I looked at Grandmother’s face, and she was still. I knew she’d known what I was going to ask. “Well, Ulee, you have every right to ask that question. It’s certainly nothing for me to be mad about. It was very, very sad.” She stared at me straightforwardly. “The tragic fact is that . . . that Grandfather Newman had an accident. With a gun. A gun that went off accidentally.” Grandmother looked away from me ever so briefly.

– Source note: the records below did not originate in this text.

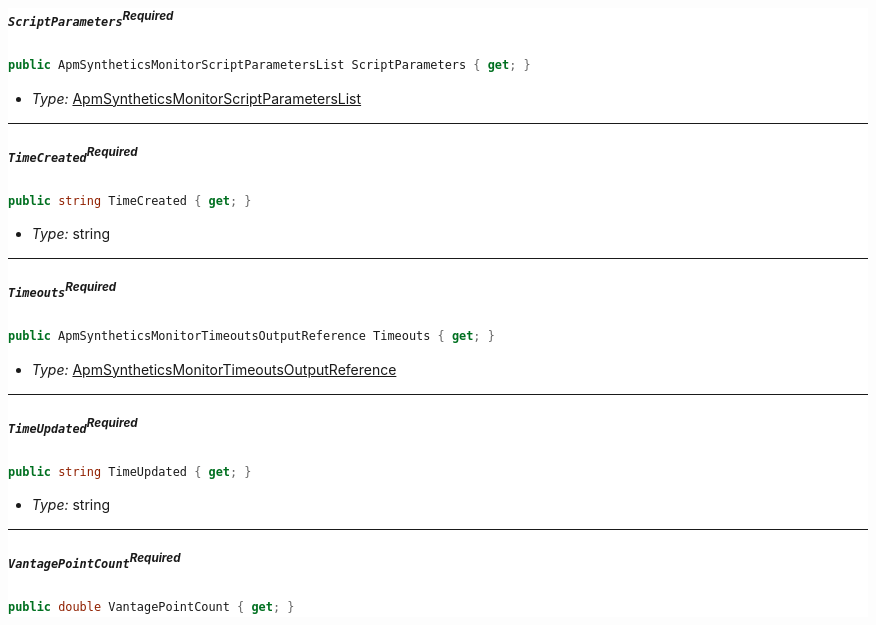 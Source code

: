 
##### `ScriptParameters`<sup>Required</sup> <a name="ScriptParameters" id="rhizo-co-terraform-provider-oci.apmSyntheticsMonitor.ApmSyntheticsMonitor.property.scriptParameters"></a>

```csharp
public ApmSyntheticsMonitorScriptParametersList ScriptParameters { get; }
```

- *Type:* <a href="#rhizo-co-terraform-provider-oci.apmSyntheticsMonitor.ApmSyntheticsMonitorScriptParametersList">ApmSyntheticsMonitorScriptParametersList</a>

---

##### `TimeCreated`<sup>Required</sup> <a name="TimeCreated" id="rhizo-co-terraform-provider-oci.apmSyntheticsMonitor.ApmSyntheticsMonitor.property.timeCreated"></a>

```csharp
public string TimeCreated { get; }
```

- *Type:* string

---

##### `Timeouts`<sup>Required</sup> <a name="Timeouts" id="rhizo-co-terraform-provider-oci.apmSyntheticsMonitor.ApmSyntheticsMonitor.property.timeouts"></a>

```csharp
public ApmSyntheticsMonitorTimeoutsOutputReference Timeouts { get; }
```

- *Type:* <a href="#rhizo-co-terraform-provider-oci.apmSyntheticsMonitor.ApmSyntheticsMonitorTimeoutsOutputReference">ApmSyntheticsMonitorTimeoutsOutputReference</a>

---

##### `TimeUpdated`<sup>Required</sup> <a name="TimeUpdated" id="rhizo-co-terraform-provider-oci.apmSyntheticsMonitor.ApmSyntheticsMonitor.property.timeUpdated"></a>

```csharp
public string TimeUpdated { get; }
```

- *Type:* string

---

##### `VantagePointCount`<sup>Required</sup> <a name="VantagePointCount" id="rhizo-co-terraform-provider-oci.apmSyntheticsMonitor.ApmSyntheticsMonitor.property.vantagePointCount"></a>

```csharp
public double VantagePointCount { get; }
```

She looked to her side, into the shadows of the far corners of the dining room, at the grandfather clock, at the cabinet with the china that had come all the way from Switzerland. She stared and stared at the cabinet as if it contained some secret. She turned back to me. “Well,” she said, “you are certainly one curious young man. But I suggest that we let the past rest and think about dessert.” She was trying to brighten the room, but the sadness of her words hung over both of us like the phantom that I had felt earlier.

After dessert, we retreated to the parlor and stationed ourselves in front of Grandmother’s radio. It was made of finely polished oak, and material covered the speaker to soften and modulate the sound. She sat in Grandfather’s leather easy chair, and I sat on the floor in front of the radio. She turned on the radio and tuned it to a station that played classical music. A symphony was playing. I had no idea what it was, but she told me that it was Beethoven’s Seventh Symphony. “One of Beethoven’s most famous,” she said.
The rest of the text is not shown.